| Problem to work on |
After finding the line containing "- **原版本测试**: 36个测试用例，覆盖基本功能" below, please output that line and each following one through the line containing "- you should", exactly as written.

# # #

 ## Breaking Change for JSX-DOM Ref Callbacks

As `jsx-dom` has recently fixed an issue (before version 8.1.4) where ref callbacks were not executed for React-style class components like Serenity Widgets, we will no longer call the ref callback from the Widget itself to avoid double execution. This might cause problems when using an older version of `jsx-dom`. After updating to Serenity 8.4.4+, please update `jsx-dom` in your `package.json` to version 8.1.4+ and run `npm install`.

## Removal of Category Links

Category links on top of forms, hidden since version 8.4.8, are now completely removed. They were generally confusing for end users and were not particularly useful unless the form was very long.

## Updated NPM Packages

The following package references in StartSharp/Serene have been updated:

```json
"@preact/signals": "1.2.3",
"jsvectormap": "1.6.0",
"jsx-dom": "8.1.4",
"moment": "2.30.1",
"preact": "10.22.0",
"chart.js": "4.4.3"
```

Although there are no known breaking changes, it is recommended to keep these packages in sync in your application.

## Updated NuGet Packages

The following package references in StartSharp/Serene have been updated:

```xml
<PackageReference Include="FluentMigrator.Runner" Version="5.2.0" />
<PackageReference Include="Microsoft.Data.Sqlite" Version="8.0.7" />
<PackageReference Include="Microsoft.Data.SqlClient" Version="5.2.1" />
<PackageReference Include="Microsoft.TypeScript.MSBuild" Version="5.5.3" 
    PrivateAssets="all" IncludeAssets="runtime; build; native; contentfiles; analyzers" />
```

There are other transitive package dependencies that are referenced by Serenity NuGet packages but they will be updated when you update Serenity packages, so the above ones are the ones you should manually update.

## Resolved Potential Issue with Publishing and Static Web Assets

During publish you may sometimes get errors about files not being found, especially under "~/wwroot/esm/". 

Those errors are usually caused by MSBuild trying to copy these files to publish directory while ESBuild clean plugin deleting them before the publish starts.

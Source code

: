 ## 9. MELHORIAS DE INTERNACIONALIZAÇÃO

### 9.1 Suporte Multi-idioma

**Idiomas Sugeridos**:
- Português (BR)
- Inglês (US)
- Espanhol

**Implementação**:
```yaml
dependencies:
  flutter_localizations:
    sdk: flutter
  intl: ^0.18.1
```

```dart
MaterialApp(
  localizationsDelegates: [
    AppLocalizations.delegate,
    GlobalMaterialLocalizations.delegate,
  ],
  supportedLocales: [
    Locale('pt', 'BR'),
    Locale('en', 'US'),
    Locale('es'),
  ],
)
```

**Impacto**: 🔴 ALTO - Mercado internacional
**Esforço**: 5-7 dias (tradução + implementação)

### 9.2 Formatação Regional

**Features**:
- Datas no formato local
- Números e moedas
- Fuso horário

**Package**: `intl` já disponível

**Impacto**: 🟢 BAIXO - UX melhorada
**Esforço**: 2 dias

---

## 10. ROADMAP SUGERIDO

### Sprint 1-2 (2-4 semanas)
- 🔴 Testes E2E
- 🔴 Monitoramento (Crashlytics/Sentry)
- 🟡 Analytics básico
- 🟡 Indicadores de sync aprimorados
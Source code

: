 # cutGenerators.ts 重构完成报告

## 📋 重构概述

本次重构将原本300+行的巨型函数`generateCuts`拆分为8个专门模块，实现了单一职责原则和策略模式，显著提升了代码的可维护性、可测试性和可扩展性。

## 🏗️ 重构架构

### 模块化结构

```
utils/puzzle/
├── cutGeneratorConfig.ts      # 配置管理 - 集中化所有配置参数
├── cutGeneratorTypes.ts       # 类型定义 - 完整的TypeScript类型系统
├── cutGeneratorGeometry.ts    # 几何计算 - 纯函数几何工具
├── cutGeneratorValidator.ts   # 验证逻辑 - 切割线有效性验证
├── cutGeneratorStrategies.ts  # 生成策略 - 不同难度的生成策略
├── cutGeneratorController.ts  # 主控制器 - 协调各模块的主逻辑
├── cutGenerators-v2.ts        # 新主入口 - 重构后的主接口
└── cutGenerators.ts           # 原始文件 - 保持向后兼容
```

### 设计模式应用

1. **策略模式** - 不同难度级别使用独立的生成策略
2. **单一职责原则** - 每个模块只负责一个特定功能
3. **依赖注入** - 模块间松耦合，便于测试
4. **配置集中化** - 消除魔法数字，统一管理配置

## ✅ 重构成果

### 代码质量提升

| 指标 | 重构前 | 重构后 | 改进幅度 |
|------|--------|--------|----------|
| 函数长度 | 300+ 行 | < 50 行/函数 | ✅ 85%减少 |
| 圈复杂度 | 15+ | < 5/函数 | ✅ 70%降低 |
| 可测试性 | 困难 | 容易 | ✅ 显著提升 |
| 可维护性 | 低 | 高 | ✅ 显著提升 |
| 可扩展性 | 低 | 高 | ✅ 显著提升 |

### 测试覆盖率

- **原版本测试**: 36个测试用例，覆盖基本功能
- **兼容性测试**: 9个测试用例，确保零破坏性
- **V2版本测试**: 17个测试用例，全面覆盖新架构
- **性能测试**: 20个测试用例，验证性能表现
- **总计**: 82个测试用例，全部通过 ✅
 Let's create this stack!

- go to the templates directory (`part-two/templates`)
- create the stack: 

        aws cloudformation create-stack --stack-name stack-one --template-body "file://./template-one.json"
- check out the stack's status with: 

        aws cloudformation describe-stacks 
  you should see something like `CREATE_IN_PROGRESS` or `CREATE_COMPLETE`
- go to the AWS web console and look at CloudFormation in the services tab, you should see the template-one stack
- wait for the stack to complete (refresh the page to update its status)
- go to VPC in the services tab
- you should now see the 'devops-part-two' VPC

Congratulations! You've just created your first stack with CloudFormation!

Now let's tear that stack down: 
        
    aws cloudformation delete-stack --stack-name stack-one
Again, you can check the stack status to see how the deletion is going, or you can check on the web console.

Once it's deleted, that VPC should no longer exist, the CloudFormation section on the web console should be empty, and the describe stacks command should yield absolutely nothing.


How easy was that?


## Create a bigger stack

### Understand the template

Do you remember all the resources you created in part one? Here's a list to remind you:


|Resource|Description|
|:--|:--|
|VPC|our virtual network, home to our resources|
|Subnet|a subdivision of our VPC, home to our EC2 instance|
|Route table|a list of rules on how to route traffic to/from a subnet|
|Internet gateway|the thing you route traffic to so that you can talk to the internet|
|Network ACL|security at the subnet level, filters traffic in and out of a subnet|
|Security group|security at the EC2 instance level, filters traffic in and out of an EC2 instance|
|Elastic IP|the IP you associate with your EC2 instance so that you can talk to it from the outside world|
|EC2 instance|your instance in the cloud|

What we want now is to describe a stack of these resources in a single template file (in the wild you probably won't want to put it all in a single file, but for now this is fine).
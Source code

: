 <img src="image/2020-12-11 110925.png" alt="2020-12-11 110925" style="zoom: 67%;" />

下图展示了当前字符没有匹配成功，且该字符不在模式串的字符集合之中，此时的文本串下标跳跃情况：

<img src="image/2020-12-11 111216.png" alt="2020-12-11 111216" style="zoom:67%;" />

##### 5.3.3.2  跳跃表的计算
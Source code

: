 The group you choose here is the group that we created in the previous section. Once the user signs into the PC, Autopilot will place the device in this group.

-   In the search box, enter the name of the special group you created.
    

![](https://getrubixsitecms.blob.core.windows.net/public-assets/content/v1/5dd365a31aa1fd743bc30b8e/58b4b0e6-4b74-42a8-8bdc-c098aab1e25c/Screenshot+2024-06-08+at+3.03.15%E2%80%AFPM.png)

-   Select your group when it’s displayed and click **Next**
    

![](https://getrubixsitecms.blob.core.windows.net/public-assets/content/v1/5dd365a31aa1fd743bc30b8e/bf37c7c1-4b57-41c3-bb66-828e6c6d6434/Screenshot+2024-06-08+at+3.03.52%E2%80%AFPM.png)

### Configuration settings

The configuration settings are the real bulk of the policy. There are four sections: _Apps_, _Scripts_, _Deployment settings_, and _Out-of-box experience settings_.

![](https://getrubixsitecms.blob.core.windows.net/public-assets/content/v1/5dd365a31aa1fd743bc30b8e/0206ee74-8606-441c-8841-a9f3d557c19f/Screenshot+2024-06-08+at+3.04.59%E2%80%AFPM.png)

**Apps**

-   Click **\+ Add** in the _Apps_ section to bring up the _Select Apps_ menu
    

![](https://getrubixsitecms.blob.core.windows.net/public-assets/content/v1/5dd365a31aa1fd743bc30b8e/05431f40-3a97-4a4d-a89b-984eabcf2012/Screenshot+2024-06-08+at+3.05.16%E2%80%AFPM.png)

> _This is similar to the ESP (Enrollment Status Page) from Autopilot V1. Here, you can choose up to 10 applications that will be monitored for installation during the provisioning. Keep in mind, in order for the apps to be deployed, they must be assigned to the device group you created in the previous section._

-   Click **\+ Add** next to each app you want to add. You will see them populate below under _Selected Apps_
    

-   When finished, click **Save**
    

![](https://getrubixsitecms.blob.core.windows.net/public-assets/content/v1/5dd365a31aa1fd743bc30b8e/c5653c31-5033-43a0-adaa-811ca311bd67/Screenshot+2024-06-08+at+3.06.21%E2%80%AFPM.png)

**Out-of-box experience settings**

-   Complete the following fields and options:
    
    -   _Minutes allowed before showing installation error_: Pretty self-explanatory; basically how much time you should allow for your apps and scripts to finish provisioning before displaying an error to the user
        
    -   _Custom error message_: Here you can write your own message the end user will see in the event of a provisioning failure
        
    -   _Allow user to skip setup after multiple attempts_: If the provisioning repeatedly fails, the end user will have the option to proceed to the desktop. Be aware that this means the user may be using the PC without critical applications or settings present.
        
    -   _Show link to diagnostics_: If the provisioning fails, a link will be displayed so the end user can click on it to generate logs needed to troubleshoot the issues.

# # #

| Your response |
- **原版本测试**: 36个测试用例，覆盖基本功能
- **兼容性测试**: 9个测试用例，确保零破坏性
- **V2版本测试**: 17个测试用例，全面覆盖新架构
- **性能测试**: 20个测试用例，验证性能表现
- **总计**: 82个测试用例，全部通过 ✅
 Let's create this stack!

- go to the templates directory (`part-two/templates`)
- create the stack: 

        aws cloudformation create-stack --stack-name stack-one --template-body "file://./template-one.json"
- check out the stack's status with: 

        aws cloudformation describe-stacks 
  you should see something like `CREATE_IN_PROGRESS` or `CREATE_COMPLETE`
- go to the AWS web console and look at CloudFormation in the services tab, you should see the template-one stack
- wait for the stack to complete (refresh the page to update its status)
- go to VPC in the services tab
- you should now see the 'devops-part-two' VPC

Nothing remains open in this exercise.